Understanding the role of IP protection in UK firms’ growth, productivity and innovation 1998-2016: Patents, trade marks and registered designs reconsidered. RP No 90

Based on new intellectual property (IP) protection histories for around 110,000 UK firms from 1995-2018, we examine the contribution of UK registered patents, trade marks and registered designs to growth, productivity and innovation outcomes

Associated Themes
  • Innovation
  • Productivity and performance

Since the early 2000s, UK investment in ‘intangible’ or ‘knowledge assets’ has been greater than that for tangible assets. This emphasises the importance of knowledge assets and intellectual property (IP) as a source of competitive advantage and also the potential importance of IP protection. Based on new intellectual property (IP) protection histories for around 110,000 UK firms from 1995-2018, this paper examines the contribution of UK registered patents, trademarks and registered designs to growth, productivity and innovation outcomes.

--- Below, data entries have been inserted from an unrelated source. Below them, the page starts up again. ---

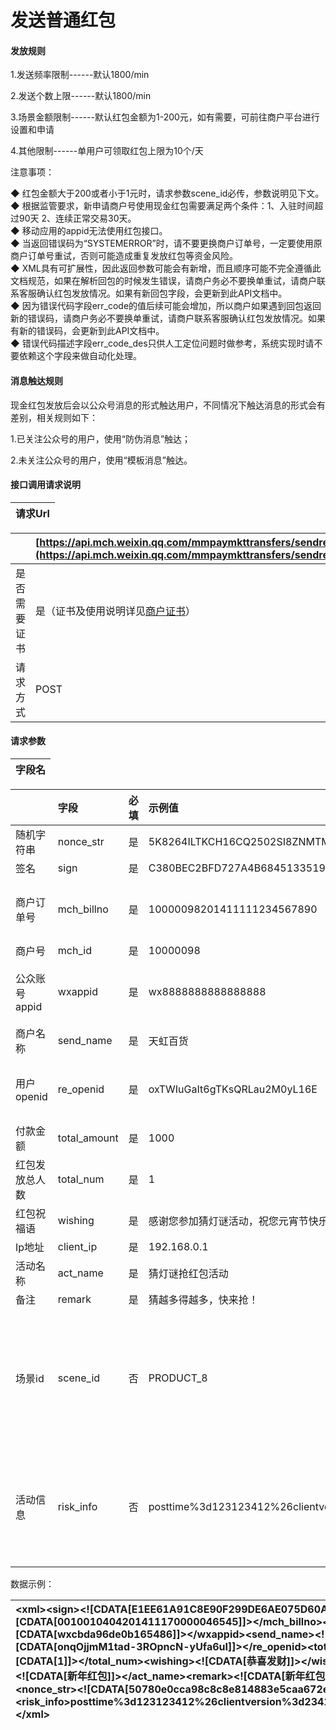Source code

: # 发送普通红包

#### 发放规则

1.发送频率限制------默认1800/min

2.发送个数上限------默认1800/min

3.场景金额限制------默认红包金额为1-200元，如有需要，可前往商户平台进行设置和申请

4.其他限制------单用户可领取红包上限为10个/天

注意事项：

◆ 红包金额大于200或者小于1元时，请求参数scene\_id必传，参数说明见下文。  
◆ 根据监管要求，新申请商户号使用现金红包需要满足两个条件：1、入驻时间超过90天 2、连续正常交易30天。  
◆ 移动应用的appid无法使用红包接口。  
◆ 当返回错误码为“SYSTEMERROR”时，请不要更换商户订单号，一定要使用原商户订单号重试，否则可能造成重复发放红包等资金风险。  
◆ XML具有可扩展性，因此返回参数可能会有新增，而且顺序可能不完全遵循此文档规范，如果在解析回包的时候发生错误，请商户务必不要换单重试，请商户联系客服确认红包发放情况。如果有新回包字段，会更新到此API文档中。  
◆ 因为错误代码字段err\_code的值后续可能会增加，所以商户如果遇到回包返回新的错误码，请商户务必不要换单重试，请商户联系客服确认红包发放情况。如果有新的错误码，会更新到此API文档中。  
◆ 错误代码描述字段err\_code\_des只供人工定位问题时做参考，系统实现时请不要依赖这个字段来做自动化处理。

#### 消息触达规则

现金红包发放后会以公众号消息的形式触达用户，不同情况下触达消息的形式会有差别，相关规则如下：

1.已关注公众号的用户，使用“防伪消息”触达；

2.未关注公众号的用户，使用“模板消息”触达。

#### 接口调用请求说明

| 请求Url |
| :--- |


|  | [https://api.mch.weixin.qq.com/mmpaymkttransfers/sendredpack](https://api.mch.weixin.qq.com/mmpaymkttransfers/sendredpack) |
| :--- | :--- |
| 是否需要证书 | 是（证书及使用说明详见[商户证书](https://pay.weixin.qq.com/wiki/doc/api/tools/cash_coupon.php?chapter=4_3)） |
| 请求方式 | POST |

#### 请求参数

| 字段名 |
| :--- |


|  | 字段 | 必填 | 示例值 | 类型 | 说明 |
| :--- | :--- | :--- | :--- | :--- | :--- |
| 随机字符串 | nonce\_str | 是 | 5K8264ILTKCH16CQ2502SI8ZNMTM67VS | String\(32\) | 随机字符串，不长于32位 |
| 签名 | sign | 是 | C380BEC2BFD727A4B6845133519F3AD6 | String\(32\) | 详见[签名生成算法](https://pay.weixin.qq.com/wiki/doc/api/tools/cash_coupon.php?chapter=4_3) |
| 商户订单号 | mch\_billno | 是 | 10000098201411111234567890 | String\(28\) | 商户订单号（每个订单号必须唯一。取值范围：0~9，a~z，A~Z）接口根据商户订单号支持重入，如出现超时可再调用。 |
| 商户号 | mch\_id | 是 | 10000098 | String\(32\) | 微信支付分配的商户号 |
| 公众账号appid | wxappid | 是 | wx8888888888888888 | String\(32\) | 微信分配的公众账号ID（企业号corpid即为此appId）。在微信开放平台（open.weixin.qq.com）申请的移动应用appid无法使用该接口。 |
| 商户名称 | send\_name | 是 | 天虹百货 | String\(32\) | 红包发送者名称注意：敏感词会被转义成字符\* |
| 用户openid | re\_openid | 是 | oxTWIuGaIt6gTKsQRLau2M0yL16E | String\(32\) | 接受红包的用户openidopenid为用户在wxappid下的唯一标识（获取openid参见微信公众平台开发者文档：[网页授权获取用户基本信息](http://mp.weixin.qq.com/wiki/4/9ac2e7b1f1d22e9e57260f6553822520.html)） |
| 付款金额 | total\_amount | 是 | 1000 | int | 付款金额，单位分 |
| 红包发放总人数 | total\_num | 是 | 1 | int | 红包发放总人数total\_num=1 |
| 红包祝福语 | wishing | 是 | 感谢您参加猜灯谜活动，祝您元宵节快乐！ | String\(128\) | 红包祝福语注意：敏感词会被转义成字符\* |
| Ip地址 | client\_ip | 是 | 192.168.0.1 | String\(15\) | 调用接口的机器Ip地址 |
| 活动名称 | act\_name | 是 | 猜灯谜抢红包活动 | String\(32\) | 活动名称注意：敏感词会被转义成字符\* |
| 备注 | remark | 是 | 猜越多得越多，快来抢！ | String\(256\) | 备注信息 |
| 场景id | scene\_id | 否 | PRODUCT\_8 | String\(32\) | 发放红包使用场景，红包金额大于200或者小于1元时必传PRODUCT\_1:商品促销PRODUCT\_2:抽奖PRODUCT\_3:虚拟物品兑奖 PRODUCT\_4:企业内部福利PRODUCT\_5:渠道分润PRODUCT\_6:保险回馈PRODUCT\_7:彩票派奖PRODUCT\_8:税务刮奖 |
| 活动信息 | risk\_info | 否 | posttime%3d123123412%26clientversion%3d234134%26mobile%3d122344545%26deviceid%3dIOS | String\(128\) | posttime:用户操作的时间戳mobile:业务系统账号的手机号，国家代码-手机号。不需要+号deviceid :mac 地址或者设备唯一标识 clientversion :用户操作的客户端版本把值为非空的信息用key=value进行拼接，再进行urlencodeurlencode\(posttime=xx& mobile =xx&deviceid=xx\) |

数据示例：

| &lt;xml&gt;&lt;sign&gt;&lt;!\[CDATA\[E1EE61A91C8E90F299DE6AE075D60A2D\]\]&gt;&lt;/sign&gt;&lt;mch\_billno&gt;&lt;!\[CDATA\[0010010404201411170000046545\]\]&gt;&lt;/mch\_billno&gt;&lt;mch\_id&gt;&lt;!\[CDATA\[888\]\]&gt;&lt;/mch\_id&gt;&lt;wxappid&gt;&lt;!\[CDATA\[wxcbda96de0b165486\]\]&gt;&lt;/wxappid&gt;&lt;send\_name&gt;&lt;!\[CDATA\[send\_name\]\]&gt;&lt;/send\_name&gt;&lt;re\_openid&gt;&lt;!\[CDATA\[onqOjjmM1tad-3ROpncN-yUfa6uI\]\]&gt;&lt;/re\_openid&gt;&lt;total\_amount&gt;&lt;!\[CDATA\[200\]\]&gt;&lt;/total\_amount&gt;&lt;total\_num&gt;&lt;!\[CDATA\[1\]\]&gt;&lt;/total\_num&gt;&lt;wishing&gt;&lt;!\[CDATA\[恭喜发财\]\]&gt;&lt;/wishing&gt;&lt;client\_ip&gt;&lt;!\[CDATA\[127.0.0.1\]\]&gt;&lt;/client\_ip&gt;&lt;act\_name&gt;&lt;!\[CDATA\[新年红包\]\]&gt;&lt;/act\_name&gt;&lt;remark&gt;&lt;!\[CDATA\[新年红包\]\]&gt;&lt;/remark&gt;&lt;scene\_id&gt;&lt;!\[CDATA\[PRODUCT\_2\]\]&gt;&lt;/scene\_id&gt;&lt;nonce\_str&gt;&lt;!\[CDATA\[50780e0cca98c8c8e814883e5caa672e\]\]&gt;&lt;/nonce\_str&gt;&lt;risk\_info&gt;posttime%3d123123412%26clientversion%3d234134%26mobile%3d122344545%26deviceid%3dIOS&lt;/risk\_info&gt;&lt;/xml&gt; |
| :--- |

The analysis builds on prior research on the ‘appropriability problem’, which reflects the ease of imitation and the difficulty for firms to maximise the returns to their innovation investments. Our analysis emphasises the strong sectoral differences in the use of IP protection mechanisms, and for the most IP-intensive sectors, suggests a positive association between IP protection use and growth and productivity. We find strong causal registered design-to-innovation relationships but weaker patent-to-innovation and trade mark-to-innovation relationships. The results suggest the value of re-visiting a policy dialogue which is focussed on the patents-to-innovation relationship, but currently plays scant attention to the value of design and specifically registered designs.